I continued going to Ichthus and my freshman year in high school I met the greatest guy I had ever known. He was a year older than me and he was into all the same music I was. *swoon, enter cupid, etc.* We wrote back and forth throughout the year and he asked me to his prom. Joel lived in Indiana, I lived in Tennessee. My parents, in the ultimate act of coolness) agreed to drive me the four hours to be with him. The next Ichthus I was so pumped! Joel was there, and we went everywhere together (hand in hand, of course). Prom was the week after, and I had a blast!

That was the last of the cool years, however. My junior year in high school began the series of nightmares that made my life seem like a really bad after school special. Things had gotten so bad with my step dad that I avoided him. Christmas was coming up, and he was on what they call in 12 Step programs a "dry drunk" He had left all the teachings that helped him keep his sobriety behind and was acting like an addict, without the drugs. That Christmas Day he was playing with my guitar and my effects processor that I'd gotten that morning. I finally got up the guts to call him on his crap. He got mad, called me stupid and stormed out. He just left. On Christmas Day he left in a screech of tires and called to say he didn't know when, if at all, he was coming back. That really sucked.
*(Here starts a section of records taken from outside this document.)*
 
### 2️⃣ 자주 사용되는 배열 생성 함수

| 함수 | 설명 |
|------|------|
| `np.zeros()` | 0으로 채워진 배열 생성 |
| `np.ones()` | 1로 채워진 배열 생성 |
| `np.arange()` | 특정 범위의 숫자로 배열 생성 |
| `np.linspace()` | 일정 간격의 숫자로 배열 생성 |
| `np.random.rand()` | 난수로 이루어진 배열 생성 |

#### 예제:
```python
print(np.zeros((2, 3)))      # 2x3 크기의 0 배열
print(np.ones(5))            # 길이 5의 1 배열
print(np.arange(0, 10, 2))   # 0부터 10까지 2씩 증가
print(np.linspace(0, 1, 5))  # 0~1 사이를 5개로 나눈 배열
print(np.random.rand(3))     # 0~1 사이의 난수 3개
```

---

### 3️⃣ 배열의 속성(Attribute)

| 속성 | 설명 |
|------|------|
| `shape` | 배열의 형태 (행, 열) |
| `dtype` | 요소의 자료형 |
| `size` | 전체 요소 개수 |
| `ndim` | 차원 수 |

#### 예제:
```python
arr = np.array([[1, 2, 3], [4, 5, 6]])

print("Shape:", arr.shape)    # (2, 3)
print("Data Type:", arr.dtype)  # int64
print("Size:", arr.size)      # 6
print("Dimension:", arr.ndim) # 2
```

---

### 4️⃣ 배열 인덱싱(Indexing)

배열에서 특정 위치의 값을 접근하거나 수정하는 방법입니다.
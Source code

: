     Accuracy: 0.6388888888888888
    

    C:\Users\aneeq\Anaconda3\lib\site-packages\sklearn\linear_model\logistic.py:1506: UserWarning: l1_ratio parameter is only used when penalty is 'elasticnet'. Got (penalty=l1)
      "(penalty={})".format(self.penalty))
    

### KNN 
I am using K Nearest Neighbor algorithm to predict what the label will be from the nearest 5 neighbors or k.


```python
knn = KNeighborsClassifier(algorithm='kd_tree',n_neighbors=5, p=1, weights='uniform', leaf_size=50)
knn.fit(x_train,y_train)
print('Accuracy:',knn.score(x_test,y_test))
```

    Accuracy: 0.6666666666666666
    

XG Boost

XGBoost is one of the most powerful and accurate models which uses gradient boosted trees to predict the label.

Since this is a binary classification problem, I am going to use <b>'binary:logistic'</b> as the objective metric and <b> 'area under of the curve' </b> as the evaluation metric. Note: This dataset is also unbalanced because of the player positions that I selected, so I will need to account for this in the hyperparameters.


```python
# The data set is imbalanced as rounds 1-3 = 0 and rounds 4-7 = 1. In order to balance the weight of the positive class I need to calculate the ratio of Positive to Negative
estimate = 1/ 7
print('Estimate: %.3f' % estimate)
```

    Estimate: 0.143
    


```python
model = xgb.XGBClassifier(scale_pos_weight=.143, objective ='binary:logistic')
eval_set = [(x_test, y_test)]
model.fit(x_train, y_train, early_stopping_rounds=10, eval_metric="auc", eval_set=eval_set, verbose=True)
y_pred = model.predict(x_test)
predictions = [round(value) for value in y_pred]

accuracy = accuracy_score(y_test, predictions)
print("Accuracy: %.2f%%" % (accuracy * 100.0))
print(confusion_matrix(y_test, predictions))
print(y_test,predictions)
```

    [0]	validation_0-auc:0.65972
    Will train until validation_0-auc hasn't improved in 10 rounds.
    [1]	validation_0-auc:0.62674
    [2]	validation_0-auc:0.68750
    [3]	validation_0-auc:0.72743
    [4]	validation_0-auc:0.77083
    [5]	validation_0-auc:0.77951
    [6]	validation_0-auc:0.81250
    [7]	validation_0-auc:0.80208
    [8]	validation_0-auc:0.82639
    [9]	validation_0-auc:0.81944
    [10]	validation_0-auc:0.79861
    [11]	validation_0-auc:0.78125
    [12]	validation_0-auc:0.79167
In February it came out (after he came back, left, came back, and got kicked out by mom) that he had relapsed into cocaine. Off he goes to treatment and stays until the day before Ichthus. Of course he comes back all apologies and is sweet and quiet, for a while. At Ichthus, I went to find Joel. He wasn't there. He wasn't allowed to go with his church because they didn't want him to bring drugs. Double shot to the heart. I cried, but Whiteheart played that night, and when Rick spoke before singing "Even the Hardest Heart," he was talking straight to me. Big time crying festival.

That May we found out that my step dad was back into drugs, so mom began the cycle of kicking him out, he begs his way back, he leaves, etc. That was the summer I stayed home all but three weeks because of all my summer activities. I attended Governor's School for International Studies that year, focusing on the Middle East.

When your faith is already weak, it's not a good idea to spend intensive study in the Muslim faith. After all that had been going on, I was at the point where I said "God, most of us agree you're up there, show me how!" He super glued me to Christ, and I'm still serving him! :o)

School started and it was pretty clear mom was headed for her second divorce. She told my step dad of this and he left. (not surprisingly) He came back the Sunday after that Friday to get his precious jet ski. He went out on that thing and never came back. They found his body in the river that Tuesday morning. Talk about turning your world upside down! Every one of us had had thoughts similar to "it would be easier if he'd just die." We were wrong. Again, God's faithfulness came through and he held my hand through all this.

We had just started to get our lives as close to normal as we could, when my mother was in an accident. It wasn't very serious, but she was in the hospital for a day and was out of work for three weeks. It was horrifying to come home from school to hear "Girls, your mother's been hurt, go to the hospital." Again, the Grace and presence of God kept me from going insane. My sister was not so fortunate.

Three months after this, my sister swallowed a lot of pills and was sent to the same treatment center my step dad had been in only a year ago. It was at this point I lost it. I sat down in the living room and cried. I didn't think I could handle it, but God took care of me. He always has and always will. I took a stress test at school and scored over 300. People with scores of 180 have a 50% chance of being mentally ill. My mom laughs when I say this, but I'm the only member of my family that hasn't had counseling or anti-depressants. (mom says I'm undiagnosed).

Through this, God has given me a heart for teenagers. He has called me into music and I know I'm supposed to reach other kids that are hurting and need love so badly. Prayer and faith can do so much with God, and each increases the other!

The moral of the story is there is NOTHING that God can't help you handle. Life isn't easy, but he can always handle things if you'll let him.